Aim of the task =>
Repeat every entry word for word, skipping the pictures.

——

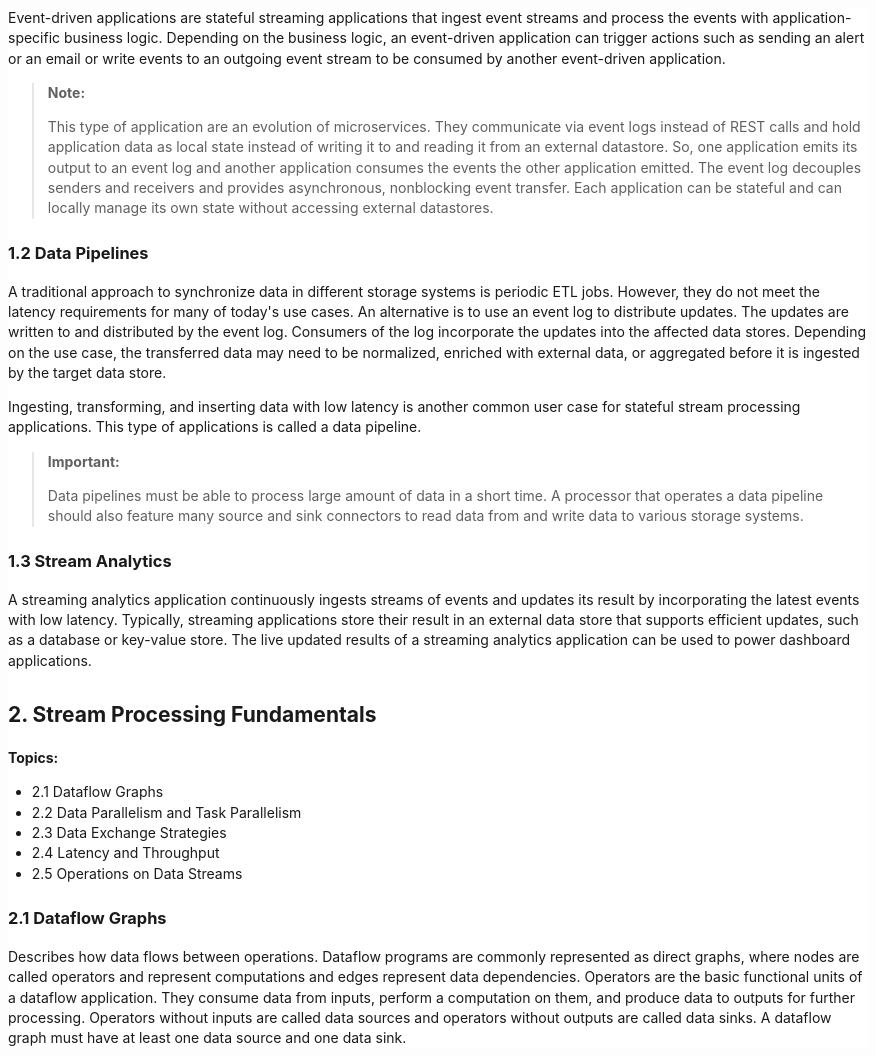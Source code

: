 Event-driven applications are stateful streaming applications that ingest event streams and process the events with application-specific business logic. Depending on the business logic, an event-driven application can trigger actions such as sending an alert or an email or write events to an outgoing event stream to be consumed by another event-driven application.

> **Note:**
>
> This type of application are an evolution of microservices. They communicate via event logs instead of REST calls and hold application data as local state instead of writing it to and reading it from an external datastore. So, one application emits its output to an event log and another application consumes the events the other application emitted. The event log decouples senders and receivers and provides asynchronous, nonblocking event transfer. Each application can be stateful and can locally manage its own state without accessing external datastores.

### 1.2 Data Pipelines

A traditional approach to synchronize data in different storage systems is periodic ETL jobs. However, they do not meet the latency requirements for many of today's use cases. An alternative is to use an event log to distribute updates. The updates are written to and distributed by the event log. Consumers of the log incorporate the updates into the affected data stores. Depending on the use case, the transferred data may need to be normalized, enriched with external data, or aggregated before it is ingested by the target data store.

Ingesting, transforming, and inserting data with low latency is another common user case for stateful stream processing applications. This type of applications is called a data pipeline.

> **Important:**
>
> Data pipelines must be able to process large amount of data in a short time. A processor that operates a data pipeline should also feature many source and sink connectors to read data from and write data to various storage systems.

### 1.3 Stream Analytics

A streaming analytics application continuously ingests streams of events and updates its result by incorporating the latest events with low latency. Typically, streaming applications store their result in an external data store that supports efficient updates, such as a database or key-value store. The live updated results of a streaming analytics application can be used to power dashboard applications.

## 2. Stream Processing Fundamentals

**Topics:**
- 2.1 Dataflow Graphs
- 2.2 Data Parallelism and Task Parallelism
- 2.3 Data Exchange Strategies
- 2.4 Latency and Throughput
- 2.5 Operations on Data Streams

### 2.1 Dataflow Graphs

Describes how data flows between operations. Dataflow programs are commonly represented as direct graphs, where nodes are called operators and represent computations and edges represent data dependencies. Operators are the basic functional units of a dataflow application. They consume data from inputs, perform a computation on them, and produce data to outputs for further processing. Operators without inputs are called data sources and operators without outputs are called data sinks. A dataflow graph must have at least one data source and one data sink.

——

The completed task =>
Source code

: Event-driven applications are stateful streaming applications that ingest event streams and process the events with application-specific business logic. Depending on the business logic, an event-driven application can trigger actions such as sending an alert or an email or write events to an outgoing event stream to be consumed by another event-driven application.

> **Note:**
>
> This type of application are an evolution of microservices. They communicate via event logs instead of REST calls and hold application data as local state instead of writing it to and reading it from an external datastore. So, one application emits its output to an event log and another application consumes the events the other application emitted. The event log decouples senders and receivers and provides asynchronous, nonblocking event transfer. Each application can be stateful and can locally manage its own state without accessing external datastores.

### 1.2 Data Pipelines

A traditional approach to synchronize data in different storage systems is periodic ETL jobs. However, they do not meet the latency requirements for many of today's use cases. An alternative is to use an event log to distribute updates. The updates are written to and distributed by the event log. Consumers of the log incorporate the updates into the affected data stores. Depending on the use case, the transferred data may need to be normalized, enriched with external data, or aggregated before it is ingested by the target data store.

Ingesting, transforming, and inserting data with low latency is another common user case for stateful stream processing applications. This type of applications is called a data pipeline.

> **Important:**
>
> Data pipelines must be able to process large amount of data in a short time. A processor that operates a data pipeline should also feature many source and sink connectors to read data from and write data to various storage systems.

### 1.3 Stream Analytics

A streaming analytics application continuously ingests streams of events and updates its result by incorporating the latest events with low latency. Typically, streaming applications store their result in an external data store that supports efficient updates, such as a database or key-value store. The live updated results of a streaming analytics application can be used to power dashboard applications.

## 2. Stream Processing Fundamentals

**Topics:**
- 2.1 Dataflow Graphs
- 2.2 Data Parallelism and Task Parallelism
- 2.3 Data Exchange Strategies
- 2.4 Latency and Throughput
- 2.5 Operations on Data Streams

### 2.1 Dataflow Graphs

Describes how data flows between operations. Dataflow programs are commonly represented as direct graphs, where nodes are called operators and represent computations and edges represent data dependencies. Operators are the basic functional units of a dataflow application. They consume data from inputs, perform a computation on them, and produce data to outputs for further processing. Operators without inputs are called data sources and operators without outputs are called data sinks. A dataflow graph must have at least one data source and one data sink.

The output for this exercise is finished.